The Bruce Publishing Company
Printed in the U.S.A.

Excerpt beginning on page 92:

The Curse of Factory Farming

Tenancy and land speculation constitute a very serious economic menace and should be reduced to a minimum. But there is a more serious economic menace on the horizon which also involves the land, and follows when ownership and tenant systems break down; namely, corporation farming. Although this menace has not progressed very far, yet it is very serious because it is being promoted by the industrialized, urban-minded, mechanized, stock-gambling forces of this generation. The unsound, agricultural technique of corporation farming will ultimately bring this system to naught. But America, unless we do some thinking and take effective action, may try this unsound agriculture too, if for no other reason than that it makes so many promises under the aegis of our American economic idol, the corporation.

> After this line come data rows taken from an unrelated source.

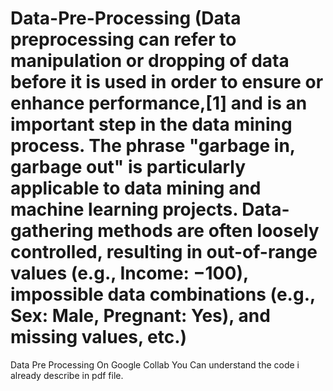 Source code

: # Data-Pre-Processing (Data preprocessing can refer to manipulation or dropping of data before it is used in order to ensure or enhance performance,[1] and is an important step in the data mining process. The phrase "garbage in, garbage out" is particularly applicable to data mining and machine learning projects. Data-gathering methods are often loosely controlled, resulting in out-of-range values (e.g., Income: −100), impossible data combinations (e.g., Sex: Male, Pregnant: Yes), and missing values, etc.)
Data Pre Processing On Google Collab 
You Can understand the code i already describe in pdf file.
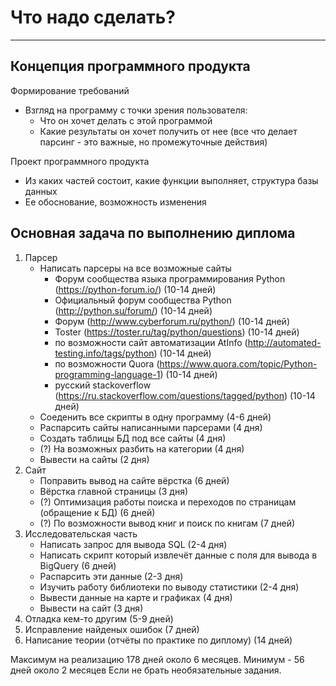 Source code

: 
# Что надо сделать?
---

## Концепция программного продукта

Формирование требований
* Взгляд на программу с точки зрения пользователя:
   - Что он хочет делать с этой программой
   - Какие результаты он хочет получить от нее (все что делает парсинг - это важные, но промежуточные действия)

Проект программного продукта
* Из каких частей состоит, какие функции выполняет, структура базы данных
* Ее обоснование, возможность изменения

## Основная задача по выполнению диплома

1. Парсер
   * Написать парсеры на все возможные сайты
      - Форум сообщества языка программирования Python (https://python-forum.io/) (10-14 дней)
      - Официальный форум сообщества Python (http://python.su/forum/)             (10-14 дней)
      - Форум (http://www.cyberforum.ru/python/)                                  (10-14 дней)
      - Toster (https://toster.ru/tag/python/questions)                           (10-14 дней)
      - по возможности сайт автоматизации AtInfo (http://automated-testing.info/tags/python)  (10-14 дней)
      - по возможности Quora (https://www.quora.com/topic/Python-programming-language-1)      (10-14 дней)
      - русский stackoverflow (https://ru.stackoverflow.com/questions/tagged/python)          (10-14 дней)
   * Соеденить все скрипты в одну программу    (4-6 дней)
   * Распарсить сайты написанными парсерами    (4 дня)
   * Создать таблицы БД под все сайты          (4 дня)
   * (?) На возможных разбить на категории         (4 дня)
   * Вывести на сайты                          (2 дня)
2. Сайт
   * Поправить вывод на сайте вёрстка          (6 дней)
   * Вёрстка главной страницы                  (3 дня)
   * (?) Оптимизация работы поиска и переходов по страницам (обращение к БД)   (6 дней)
   * (?) По возможности вывод книг и поиск по книгам                           (7 дней)
3. Исследовательская часть
   * Написать запрос для вывода SQL            (2-4 дня)
   * Написать скрипт который извлечёт данные с поля для вывода в BigQuery  (6 дней)
   * Распарсить эти данные                     (2-3 дня)
   * Изучить работу библиотеки по выводу статистики    (2-4 дня)
   * Вывести данные на карте и графиках        (4 дня)
   * Вывести на сайт                           (3 дня)
4. Отладка кем-то другим (5-9 дней)
5. Исправление найденых ошибок (7 дней)
6. Написание теории (отчёты по практике по диплому) (14 дней)

Максимум на реализацию 178 дней около 6 месяцев.
Минимум - 56 дней около 2 месяцев Если не брать необязательные задания.
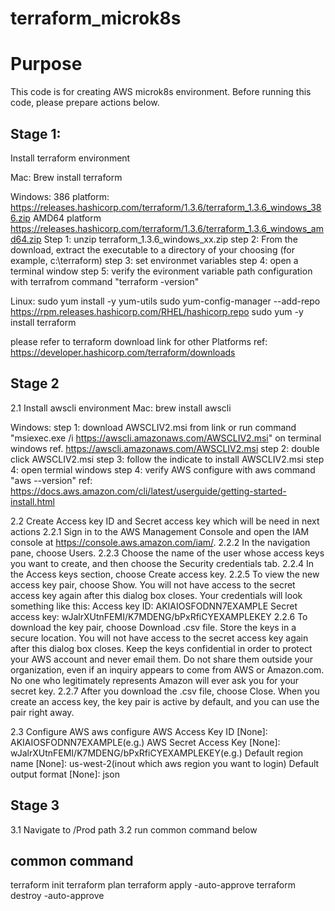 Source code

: # terraform_microk8s

# Purpose
This code is for creating AWS microk8s environment.
Before running this code, please prepare actions below.

## Stage 1:
Install terraform environment

Mac:
Brew install terraform

Windows:
386 platform:
https://releases.hashicorp.com/terraform/1.3.6/terraform_1.3.6_windows_386.zip
AMD64 platform 
https://releases.hashicorp.com/terraform/1.3.6/terraform_1.3.6_windows_amd64.zip
Step 1: unzip terraform_1.3.6_windows_xx.zip
step 2: From the download, extract the executable to a directory of your choosing (for example, c:\terraform)
step 3: set environmet variables
step 4: open a terminal window
step 5: verify the evironment variable path configuration with terrafrom command "terraform -version"


Linux:
sudo yum install -y yum-utils
sudo yum-config-manager --add-repo https://rpm.releases.hashicorp.com/RHEL/hashicorp.repo
sudo yum -y install terraform

please refer to terraform download link for other Platforms 
ref:
https://developer.hashicorp.com/terraform/downloads

## Stage 2 
2.1 Install awscli environment
Mac:
brew install awscli

Windows:
step 1: download AWSCLIV2.msi from link or run command "msiexec.exe /i https://awscli.amazonaws.com/AWSCLIV2.msi" on terminal windows 
ref. https://awscli.amazonaws.com/AWSCLIV2.msi
step 2: double click AWSCLIV2.msi
step 3: follow the indicate to install AWSCLIV2.msi
step 4: open termial windows
step 4: verify AWS configure with aws command "aws --version"
ref:
https://docs.aws.amazon.com/cli/latest/userguide/getting-started-install.html

2.2 Create Access key ID and Secret access key which will be need in next actions
2.2.1 Sign in to the AWS Management Console and open the IAM console at https://console.aws.amazon.com/iam/.
2.2.2 In the navigation pane, choose Users.
2.2.3 Choose the name of the user whose access keys you want to create, and then choose the Security credentials tab.
2.2.4 In the Access keys section, choose Create access key.
2.2.5 To view the new access key pair, choose Show. You will not have access to the secret access key again after this dialog box closes. Your credentials will look something like this:
Access key ID: AKIAIOSFODNN7EXAMPLE
Secret access key: wJalrXUtnFEMI/K7MDENG/bPxRfiCYEXAMPLEKEY
2.2.6 To download the key pair, choose Download .csv file. Store the keys in a secure location. You will not have access to the secret access key again after this dialog box closes.
Keep the keys confidential in order to protect your AWS account and never email them. Do not share them outside your organization, even if an inquiry appears to come from AWS or Amazon.com. No one who legitimately represents Amazon will ever ask you for your secret key.
2.2.7 After you download the .csv file, choose Close. When you create an access key, the key pair is active by default, and you can use the pair right away.


2.3 Configure AWS 
aws configure
AWS Access Key ID [None]: AKIAIOSFODNN7EXAMPLE(e.g.)
AWS Secret Access Key [None]: wJalrXUtnFEMI/K7MDENG/bPxRfiCYEXAMPLEKEY(e.g.)
Default region name [None]: us-west-2(inout which aws region you want to login)
Default output format [None]: json

## Stage 3
3.1 Navigate to /Prod path
3.2 run common command below


## common command 
terraform init
terraform plan
terraform apply -auto-approve
terraform destroy -auto-approve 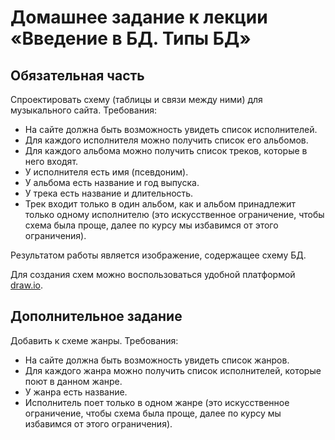 # Домашнее задание к лекции «Введение в БД. Типы БД»

## Обязательная часть

Спроектировать схему (таблицы и связи между ними) для музыкального сайта. Требования:

* На сайте должна быть возможность увидеть список исполнителей.
* Для каждого исполнителя можно получить список его альбомов.
* Для каждого альбома можно получить список треков, которые в него входят.
* У исполнителя есть имя (псевдоним).
* У альбома есть название и год выпуска.
* У трека есть название и длительность.
* Трек входит только в один альбом, как и альбом принадлежит только одному исполнителю (это искусственное ограничение, чтобы схема была проще, далее по курсу мы избавимся от этого ограничения).

Результатом работы является изображение, содержащее схему БД.

Для создания схем можно воспользоваться удобной платформой [draw.io](https://draw.io).

## Дополнительное задание

Добавить к схеме жанры. Требования:

* На сайте должна быть возможность увидеть список жанров.
* Для каждого жанра можно получить список исполнителей, которые поют в данном жанре.
* У жанра есть название.
* Исполнитель поет только в одном жанре (это искусственное ограничение, чтобы схема была проще, далее по курсу мы избавимся от этого ограничения).
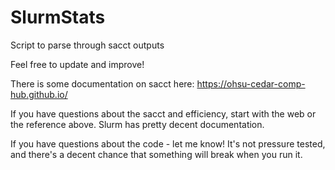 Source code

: # SlurmStats
Script to parse through sacct outputs

Feel free to update and improve!

There is some documentation on sacct here:  https://ohsu-cedar-comp-hub.github.io/ 

If you have questions about the sacct and efficiency, start with the web or the reference above. Slurm has pretty decent documentation.

If you have questions about the code - let me know! It's not pressure tested, and there's a decent chance that something will break when you run it.
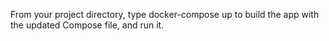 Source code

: From your project directory, type docker-compose up to build the app with the updated Compose file, and run it.
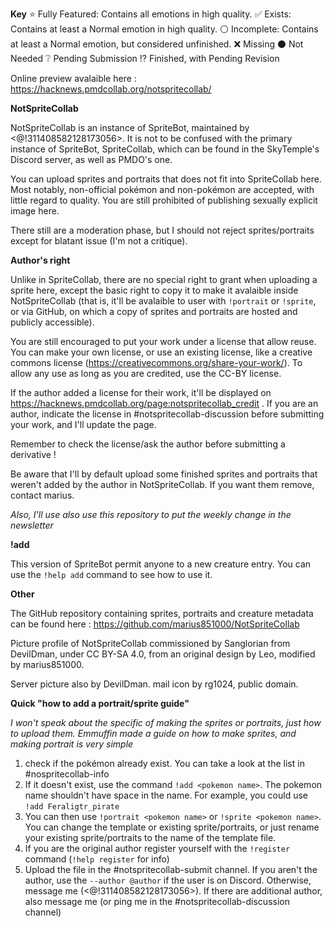 **Key**
:star: Fully Featured: Contains all emotions in high quality.
:white_check_mark: Exists: Contains at least a Normal emotion in high quality.
:white_circle: Incomplete: Contains at least a Normal emotion, but considered unfinished.
:x: Missing
:black_circle: Not Needed
:grey_question: Pending Submission
:interrobang: Finished, with Pending Revision

Online preview avalaible here : https://hacknews.pmdcollab.org/notspritecollab/

**NotSpriteCollab**

NotSpriteCollab is an instance of SpriteBot, maintained by <@!311408582128173056>. It is not to be confused with the primary instance of SpriteBot, SpriteCollab, which can be found in the SkyTemple's Discord server, as well as PMDO's one.

You can upload sprites and portraits that does not fit into SpriteCollab here. Most notably, non-official pokémon and non-pokémon are accepted, with little regard to quality. You are still prohibited of publishing sexually explicit image here.

There still are a moderation phase, but I should not reject sprites/portraits except for blatant issue (I'm not a critique).


**Author's right**

Unlike in SpriteCollab, there are no special right to grant when uploading a sprite here, except the basic right to copy it to make it avalaible inside NotSpriteCollab (that is, it'll be avalaible to user with ``!portrait`` or ``!sprite``, or via GitHub, on which a copy of sprites and portraits are hosted and publicly accessible).

You are still encouraged to put your work under a license that allow reuse. You can make your own license, or use an existing license, like a creative commons license (https://creativecommons.org/share-your-work/). To allow any use as long as you are credited, use the CC-BY license.

If the author added a license for their work, it'll be displayed on https://hacknews.pmdcollab.org/page:notspritecollab_credit . If you are an author, indicate the license in #notspritecollab-discussion before submitting your work, and I'll update the page.

Remember to check the license/ask the author before submitting a derivative !

Be aware that I'll by default upload some finished sprites and portraits that weren't added by the author in NotSpriteCollab. If you want them remove, contact marius.

*Also, I'll use also use this repository to put the weekly change in the newsletter*


**!add**

This version of SpriteBot permit anyone to a new creature entry. You can use the `!help add` command to see how to use it.


**Other**

The GitHub repository containing sprites, portraits and creature metadata can be found here : https://github.com/marius851000/NotSpriteCollab

Picture profile of NotSpriteCollab commissioned by Sanglorian from DevilDman, under CC BY-SA 4.0, from an original design by Leo, modified by marius851000.

Server picture also by DevilDman. mail icon by rg1024, public domain.

**Quick "how to add a portrait/sprite guide"**

*I won't speak about the specific of making the sprites or portraits, just how to upload them. Emmuffin made a guide on how to make sprites, and making portrait is very simple*

1. check if the pokémon already exist. You can take a look at the list in #nospritecollab-info
2. If it doesn't exist, use the command ``!add <pokemon name>``. The pokemon name shouldn't have space in the name. For example, you could use ``!add Feraligtr_pirate``
3. You can then use ``!portrait <pokemon name>`` or ``!sprite <pokemon name>``. You can change the template or existing sprite/portraits, or just rename your existing sprite/portraits to the name of the template file.
4. If you are the original author register yourself with the ``!register`` command (``!help register`` for info)
5. Upload the file in the #notspritecollab-submit channel. If you aren't the author, use the ``--author @author`` if the user is on Discord. Otherwise, message me (<@!311408582128173056>). If there are additional author, also message me (or ping me in the #notspritecollab-discussion channel)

Corporation farming will in time destroy itself with its mechanical methods in a field essentially biological, but before this stupidity will reap its empty harvest, our American families will be finally and completely uprooted from the soil. All ownerships will pass to United Farms Incorporated. All rural skills, cultural patterns, traditions, communities will be obliterated. In many places, if not all places, the present farm population will be replaced by people not now engaged in agriculture, for the inefficient land corporations will have great need of imported cheap labor. They will have to reduce the populations in their wheat, corn, cotton, livestock, and fruit factories – their vast soil-mining territories. Any rural homesteads remaining on soil acquired by them will have to be removed. Gigantic, collectivized mass shelters will have to be provided for the men and women and children who will come to the company camps. These laborers may be left to camp on the roadsides as we have witnessed in California and Missouri. Homesteads for these people will be unthinkable. They entire corporation process will make it clear that in its philosophy the giant factory farm is more important than the farmer who it reduces to the status of the proletarian hired man. Tenancy does much harm to our rural population; but it remains for the land corporation to destroy the farm homes, reduce the farm families to serfs, and erase forever all the economic, social, and spiritual values in our traditionally free and independent, brave and democratic American rural life. This last octopus of Wall Street will drive the remaining families from the land and crush the enterprises upon which they have spent the best years of their life – the personally owned and controlled productive enterprises on which democracy is built. Senator Arthur Capper gives a correct report on corporation farming and its destructive implications when he says:

Corporation farming is bad public policy. It is dangerous… Every farmer and every business man in rural America and every worker in the big industrial centers should oppose it. I feel that we are justified by the facts as known and the possibilities of the future as indicated by those facts, in using every proper means to nip this corporate farming development before it gets firmly established.9

In the areas where farm corporations have picked up the title deeds to their 20,000- and 30,000-acre tracts, the experience of the man, the farm home, the farm family, the school, the church, the community has been a sad one. In these areas social and spiritual leaders have learned what to expect under a system of factory farming. These leaders know that their social, moral, and spiritual institutions are given but a small chance to establish themselves and can never hope to become vital factors in these rootless communities of landless people who are allowed to become even more transient than the harvest in their efforts to find work in the specialized farm factories.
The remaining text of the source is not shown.